** GIVEN DATA follows **
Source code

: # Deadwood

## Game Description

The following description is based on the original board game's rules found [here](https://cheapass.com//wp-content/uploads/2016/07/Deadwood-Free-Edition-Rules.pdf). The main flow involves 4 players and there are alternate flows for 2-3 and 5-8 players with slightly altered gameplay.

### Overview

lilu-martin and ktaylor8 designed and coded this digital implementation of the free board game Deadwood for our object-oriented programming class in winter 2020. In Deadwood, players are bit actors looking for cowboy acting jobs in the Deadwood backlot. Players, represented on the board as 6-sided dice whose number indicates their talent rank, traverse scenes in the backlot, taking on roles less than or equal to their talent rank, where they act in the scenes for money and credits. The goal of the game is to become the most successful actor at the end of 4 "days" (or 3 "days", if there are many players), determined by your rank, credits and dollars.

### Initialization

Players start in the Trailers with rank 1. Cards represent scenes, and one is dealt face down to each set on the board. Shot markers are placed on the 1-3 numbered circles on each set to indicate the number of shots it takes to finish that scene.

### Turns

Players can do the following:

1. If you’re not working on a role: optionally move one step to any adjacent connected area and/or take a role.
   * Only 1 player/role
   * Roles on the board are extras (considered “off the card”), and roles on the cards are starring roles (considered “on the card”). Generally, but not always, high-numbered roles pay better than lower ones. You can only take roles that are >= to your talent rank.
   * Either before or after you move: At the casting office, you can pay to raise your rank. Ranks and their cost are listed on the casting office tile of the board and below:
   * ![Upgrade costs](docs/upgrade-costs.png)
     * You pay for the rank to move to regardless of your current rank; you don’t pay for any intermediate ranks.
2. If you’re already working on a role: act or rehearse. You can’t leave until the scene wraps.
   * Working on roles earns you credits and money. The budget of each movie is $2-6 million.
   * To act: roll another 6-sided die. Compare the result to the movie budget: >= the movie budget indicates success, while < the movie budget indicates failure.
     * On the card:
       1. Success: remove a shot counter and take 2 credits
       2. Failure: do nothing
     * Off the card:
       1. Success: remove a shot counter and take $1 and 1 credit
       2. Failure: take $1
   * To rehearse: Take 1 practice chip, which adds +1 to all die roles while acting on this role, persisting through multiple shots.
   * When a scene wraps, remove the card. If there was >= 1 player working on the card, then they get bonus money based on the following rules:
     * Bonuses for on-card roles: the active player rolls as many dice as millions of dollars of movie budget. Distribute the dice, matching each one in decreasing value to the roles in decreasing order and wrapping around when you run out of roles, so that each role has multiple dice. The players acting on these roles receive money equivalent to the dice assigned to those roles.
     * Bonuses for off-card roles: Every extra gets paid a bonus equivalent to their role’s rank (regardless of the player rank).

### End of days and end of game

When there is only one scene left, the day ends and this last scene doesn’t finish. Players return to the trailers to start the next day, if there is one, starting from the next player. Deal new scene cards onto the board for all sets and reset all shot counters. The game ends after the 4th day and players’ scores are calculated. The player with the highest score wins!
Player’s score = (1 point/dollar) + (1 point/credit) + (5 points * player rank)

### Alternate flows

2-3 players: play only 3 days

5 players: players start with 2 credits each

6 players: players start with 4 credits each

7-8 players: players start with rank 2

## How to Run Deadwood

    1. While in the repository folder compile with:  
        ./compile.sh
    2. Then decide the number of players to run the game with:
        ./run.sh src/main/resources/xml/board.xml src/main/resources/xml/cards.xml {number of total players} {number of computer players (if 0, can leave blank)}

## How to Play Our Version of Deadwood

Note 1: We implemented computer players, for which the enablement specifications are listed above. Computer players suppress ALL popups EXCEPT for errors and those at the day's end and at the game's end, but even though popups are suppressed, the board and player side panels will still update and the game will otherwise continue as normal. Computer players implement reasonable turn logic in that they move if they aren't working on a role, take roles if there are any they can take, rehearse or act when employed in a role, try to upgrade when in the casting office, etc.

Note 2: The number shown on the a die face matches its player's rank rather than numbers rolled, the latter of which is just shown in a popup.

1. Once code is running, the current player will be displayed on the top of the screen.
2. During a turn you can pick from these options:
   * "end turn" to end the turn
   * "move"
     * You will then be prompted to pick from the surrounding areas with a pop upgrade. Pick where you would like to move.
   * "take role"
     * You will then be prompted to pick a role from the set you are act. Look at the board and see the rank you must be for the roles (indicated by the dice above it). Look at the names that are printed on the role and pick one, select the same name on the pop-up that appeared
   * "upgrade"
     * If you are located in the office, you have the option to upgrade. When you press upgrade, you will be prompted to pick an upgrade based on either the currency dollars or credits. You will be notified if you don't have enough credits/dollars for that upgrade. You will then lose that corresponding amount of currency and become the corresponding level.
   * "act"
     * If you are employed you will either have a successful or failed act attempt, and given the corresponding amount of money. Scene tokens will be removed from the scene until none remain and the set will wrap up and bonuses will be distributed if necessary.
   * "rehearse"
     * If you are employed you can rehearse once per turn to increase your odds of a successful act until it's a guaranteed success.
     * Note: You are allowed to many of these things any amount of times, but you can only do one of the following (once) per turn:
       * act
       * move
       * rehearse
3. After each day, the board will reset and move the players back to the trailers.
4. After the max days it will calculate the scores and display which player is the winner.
** End of GIVEN DATA **
TASK DETAILS >> Using the listing above, count the lines that contain the word "current" and state only that number.

EXERCISE RESPONSE >> 2